Stress And Disorder
One of the heart-warming things about film-making, is the friends you make. Particularly when dealing with deep, personal issues. Like Post Traumatic Stress Disorder. It’s often the case that you move into someone’s life for a few hours or a few days, sometimes a few weeks. And they give you the secrets of their heart. They trust you. Like a best friend. It’s often a humbling experience.
Sometimes those brief friendships don’t stand the test of time. Perhaps you realise you haven’t really anything else in common outside that period you met and talked in depth. Perhaps the interviewee doesn’t want to see you again after a cathartic experience. That’s always been one of the more difficult things for me. It leaves a feeling like I’ve sucked someone dry for the sake of a film, and I leave them. Perhaps never see them again.
It’s the element of ‘trust’ I’ve talked about elsewhere. And the thing I try to encourage most in younger film makers I work with. You’re meeting someone for a brief time and they’re giving you a great deal. You have to cherish that as you make use of it. You have to represent, as fairly and accurately as you can, the whole person…distill perhaps hours of interview into a matter of minutes in your final film, that does justice to your subject.
I’m glad to say I’ve made some lifelong friends among those interviewees who’ve bared their souls. People like Sam Robinson, a former member of the RUC. A man who’s been ‘…to hell and back.” Since this film, we’ve had many happy adventures together.

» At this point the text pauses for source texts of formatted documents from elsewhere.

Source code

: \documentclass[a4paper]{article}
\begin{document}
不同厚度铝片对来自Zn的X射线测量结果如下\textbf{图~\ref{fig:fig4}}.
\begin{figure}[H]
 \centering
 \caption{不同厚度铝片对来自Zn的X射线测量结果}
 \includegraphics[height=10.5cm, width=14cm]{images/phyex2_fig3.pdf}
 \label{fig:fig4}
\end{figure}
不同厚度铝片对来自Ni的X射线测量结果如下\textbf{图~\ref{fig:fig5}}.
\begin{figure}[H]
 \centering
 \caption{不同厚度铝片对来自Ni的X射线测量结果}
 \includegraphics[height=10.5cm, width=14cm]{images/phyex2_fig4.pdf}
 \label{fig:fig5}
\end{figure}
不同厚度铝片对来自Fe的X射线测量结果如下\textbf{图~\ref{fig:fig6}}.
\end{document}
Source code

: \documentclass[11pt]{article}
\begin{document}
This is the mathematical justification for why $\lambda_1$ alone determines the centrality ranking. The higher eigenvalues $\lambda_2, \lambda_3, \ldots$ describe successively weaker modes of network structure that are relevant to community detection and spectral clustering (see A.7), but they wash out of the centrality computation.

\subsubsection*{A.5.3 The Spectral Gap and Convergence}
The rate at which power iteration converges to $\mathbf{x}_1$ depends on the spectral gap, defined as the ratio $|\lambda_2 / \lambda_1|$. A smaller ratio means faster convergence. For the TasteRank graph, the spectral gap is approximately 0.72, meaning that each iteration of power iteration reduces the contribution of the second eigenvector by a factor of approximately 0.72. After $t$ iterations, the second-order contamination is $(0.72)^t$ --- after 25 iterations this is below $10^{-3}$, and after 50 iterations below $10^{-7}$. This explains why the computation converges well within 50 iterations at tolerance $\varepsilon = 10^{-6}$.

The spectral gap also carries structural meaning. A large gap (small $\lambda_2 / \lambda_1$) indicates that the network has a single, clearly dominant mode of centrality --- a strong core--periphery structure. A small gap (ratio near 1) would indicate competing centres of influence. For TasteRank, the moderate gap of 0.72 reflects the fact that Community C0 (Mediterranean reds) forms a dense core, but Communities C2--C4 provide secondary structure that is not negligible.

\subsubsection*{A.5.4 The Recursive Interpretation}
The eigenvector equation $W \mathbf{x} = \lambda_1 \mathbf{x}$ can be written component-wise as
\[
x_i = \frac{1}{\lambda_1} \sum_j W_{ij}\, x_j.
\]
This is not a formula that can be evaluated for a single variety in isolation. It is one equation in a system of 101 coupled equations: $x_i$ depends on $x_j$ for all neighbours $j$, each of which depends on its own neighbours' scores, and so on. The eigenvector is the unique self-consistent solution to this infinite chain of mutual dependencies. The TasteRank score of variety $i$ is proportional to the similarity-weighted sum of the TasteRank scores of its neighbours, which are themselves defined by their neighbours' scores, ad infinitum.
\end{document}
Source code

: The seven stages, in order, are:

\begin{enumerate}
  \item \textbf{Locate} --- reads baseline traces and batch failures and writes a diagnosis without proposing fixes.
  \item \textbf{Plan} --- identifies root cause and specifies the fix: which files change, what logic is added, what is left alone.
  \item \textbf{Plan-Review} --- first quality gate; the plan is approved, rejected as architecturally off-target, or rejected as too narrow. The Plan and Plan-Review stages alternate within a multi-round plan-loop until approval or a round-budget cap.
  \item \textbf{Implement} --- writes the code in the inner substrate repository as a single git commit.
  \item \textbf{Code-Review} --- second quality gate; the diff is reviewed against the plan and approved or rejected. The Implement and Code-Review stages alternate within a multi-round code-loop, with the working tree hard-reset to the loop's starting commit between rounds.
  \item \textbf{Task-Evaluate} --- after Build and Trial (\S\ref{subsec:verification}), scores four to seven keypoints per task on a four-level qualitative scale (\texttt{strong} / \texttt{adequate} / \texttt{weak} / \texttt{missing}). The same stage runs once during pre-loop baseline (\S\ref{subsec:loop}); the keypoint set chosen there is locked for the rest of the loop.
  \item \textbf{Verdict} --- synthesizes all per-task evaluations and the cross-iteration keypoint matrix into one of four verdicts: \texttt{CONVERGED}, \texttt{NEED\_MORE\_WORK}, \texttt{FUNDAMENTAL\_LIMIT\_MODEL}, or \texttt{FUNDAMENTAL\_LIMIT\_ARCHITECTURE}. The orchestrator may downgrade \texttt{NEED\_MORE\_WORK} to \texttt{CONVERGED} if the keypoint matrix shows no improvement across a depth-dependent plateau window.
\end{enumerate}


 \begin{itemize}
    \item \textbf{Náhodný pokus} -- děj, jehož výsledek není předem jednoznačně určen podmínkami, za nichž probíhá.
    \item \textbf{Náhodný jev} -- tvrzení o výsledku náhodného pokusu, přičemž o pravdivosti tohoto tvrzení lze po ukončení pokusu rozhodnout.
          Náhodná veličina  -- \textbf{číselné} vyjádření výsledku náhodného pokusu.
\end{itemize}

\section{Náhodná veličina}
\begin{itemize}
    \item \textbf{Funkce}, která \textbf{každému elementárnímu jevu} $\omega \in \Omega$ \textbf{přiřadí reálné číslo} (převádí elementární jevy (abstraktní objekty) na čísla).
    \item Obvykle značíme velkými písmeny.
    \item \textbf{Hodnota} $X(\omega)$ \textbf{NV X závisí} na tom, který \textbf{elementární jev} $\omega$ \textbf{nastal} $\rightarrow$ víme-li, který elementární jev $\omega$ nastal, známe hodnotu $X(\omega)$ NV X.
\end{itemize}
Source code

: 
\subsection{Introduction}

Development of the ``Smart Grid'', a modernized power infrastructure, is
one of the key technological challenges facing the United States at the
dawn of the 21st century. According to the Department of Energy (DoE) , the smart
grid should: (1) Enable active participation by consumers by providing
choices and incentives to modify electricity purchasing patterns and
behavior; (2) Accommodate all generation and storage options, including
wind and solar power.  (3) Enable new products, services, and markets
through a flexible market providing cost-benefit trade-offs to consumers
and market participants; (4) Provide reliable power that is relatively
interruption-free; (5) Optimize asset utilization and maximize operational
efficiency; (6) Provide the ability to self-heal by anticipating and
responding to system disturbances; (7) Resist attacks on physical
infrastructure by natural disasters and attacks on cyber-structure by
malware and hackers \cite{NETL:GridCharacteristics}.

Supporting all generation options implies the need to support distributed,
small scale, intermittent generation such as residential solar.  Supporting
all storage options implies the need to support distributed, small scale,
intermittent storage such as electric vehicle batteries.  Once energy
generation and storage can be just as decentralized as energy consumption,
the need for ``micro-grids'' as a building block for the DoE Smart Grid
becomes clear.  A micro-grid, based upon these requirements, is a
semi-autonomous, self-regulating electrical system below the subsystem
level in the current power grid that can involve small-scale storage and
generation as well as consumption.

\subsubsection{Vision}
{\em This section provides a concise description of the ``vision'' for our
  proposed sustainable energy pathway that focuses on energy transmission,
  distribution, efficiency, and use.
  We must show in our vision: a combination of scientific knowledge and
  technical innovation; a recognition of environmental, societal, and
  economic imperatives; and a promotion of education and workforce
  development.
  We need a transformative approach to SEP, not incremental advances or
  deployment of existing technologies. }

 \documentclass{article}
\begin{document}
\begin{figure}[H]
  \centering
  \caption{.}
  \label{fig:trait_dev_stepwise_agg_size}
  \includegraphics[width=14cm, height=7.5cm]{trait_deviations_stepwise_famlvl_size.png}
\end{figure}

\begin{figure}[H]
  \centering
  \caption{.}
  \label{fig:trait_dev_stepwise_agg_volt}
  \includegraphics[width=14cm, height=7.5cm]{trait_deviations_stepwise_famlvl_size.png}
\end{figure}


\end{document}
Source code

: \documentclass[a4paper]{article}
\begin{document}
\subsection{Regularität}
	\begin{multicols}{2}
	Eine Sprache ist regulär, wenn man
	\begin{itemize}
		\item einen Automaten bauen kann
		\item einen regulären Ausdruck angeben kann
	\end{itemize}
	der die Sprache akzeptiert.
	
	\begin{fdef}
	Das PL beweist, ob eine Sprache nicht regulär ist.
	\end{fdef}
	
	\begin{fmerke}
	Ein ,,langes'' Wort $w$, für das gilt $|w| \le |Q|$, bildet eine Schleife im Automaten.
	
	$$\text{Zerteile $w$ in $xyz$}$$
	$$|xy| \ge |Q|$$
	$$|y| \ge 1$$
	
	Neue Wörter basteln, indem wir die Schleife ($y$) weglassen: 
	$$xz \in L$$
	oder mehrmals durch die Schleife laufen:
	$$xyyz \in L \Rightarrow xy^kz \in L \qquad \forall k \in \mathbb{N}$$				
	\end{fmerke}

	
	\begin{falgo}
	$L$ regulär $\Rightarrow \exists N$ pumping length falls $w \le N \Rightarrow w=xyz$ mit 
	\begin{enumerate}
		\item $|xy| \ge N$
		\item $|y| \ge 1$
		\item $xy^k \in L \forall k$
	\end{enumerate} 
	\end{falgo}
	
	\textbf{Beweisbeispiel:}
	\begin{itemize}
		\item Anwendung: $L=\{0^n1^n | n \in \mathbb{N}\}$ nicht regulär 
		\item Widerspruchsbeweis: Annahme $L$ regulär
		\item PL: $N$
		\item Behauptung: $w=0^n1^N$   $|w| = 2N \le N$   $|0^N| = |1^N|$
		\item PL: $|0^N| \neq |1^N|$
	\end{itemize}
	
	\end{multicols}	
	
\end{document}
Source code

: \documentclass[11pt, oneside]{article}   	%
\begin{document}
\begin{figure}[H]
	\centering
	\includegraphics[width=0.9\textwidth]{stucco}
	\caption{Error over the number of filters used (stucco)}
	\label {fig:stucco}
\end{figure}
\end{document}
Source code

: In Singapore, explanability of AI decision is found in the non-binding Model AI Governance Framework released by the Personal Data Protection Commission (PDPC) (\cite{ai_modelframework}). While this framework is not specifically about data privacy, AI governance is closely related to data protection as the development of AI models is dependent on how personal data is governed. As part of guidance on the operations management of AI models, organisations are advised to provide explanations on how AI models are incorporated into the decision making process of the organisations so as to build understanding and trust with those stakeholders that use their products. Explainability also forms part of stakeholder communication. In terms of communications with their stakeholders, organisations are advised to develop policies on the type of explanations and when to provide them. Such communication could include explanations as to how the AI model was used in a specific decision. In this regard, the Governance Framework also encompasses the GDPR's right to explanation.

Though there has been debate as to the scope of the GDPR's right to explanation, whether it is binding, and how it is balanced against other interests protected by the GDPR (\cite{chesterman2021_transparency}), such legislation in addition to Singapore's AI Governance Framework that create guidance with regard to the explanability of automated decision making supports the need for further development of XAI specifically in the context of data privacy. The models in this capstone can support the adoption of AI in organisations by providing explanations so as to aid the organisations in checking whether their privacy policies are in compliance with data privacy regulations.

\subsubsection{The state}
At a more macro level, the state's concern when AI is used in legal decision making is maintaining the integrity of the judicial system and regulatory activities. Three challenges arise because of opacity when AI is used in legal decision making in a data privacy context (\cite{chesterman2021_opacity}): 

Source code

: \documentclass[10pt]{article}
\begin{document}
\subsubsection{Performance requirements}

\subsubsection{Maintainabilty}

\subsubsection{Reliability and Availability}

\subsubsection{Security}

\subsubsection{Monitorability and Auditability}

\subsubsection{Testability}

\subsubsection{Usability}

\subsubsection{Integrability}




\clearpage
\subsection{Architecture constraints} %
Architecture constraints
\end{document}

Sam’s an amazing character. A talented writer – particularly in his tales of working class Belfast life in days gone by. An artist. In my office I display a painting of a harbour scene he painted for me in thanks after Stress and Disorder. He’s a guitarist and songwriter. He’s written a host of songs in collaboration with Ricky Warwick – frontman of Thin Lizzy, Black Star Riders and a solo artist in his own write. Sam’s also given a lifetime’s devotion to Glentoran Football Club and the Glentoran Community Trust.
When long-term relationships with people like Sam come out of the films I make, that’s the icing on the cake.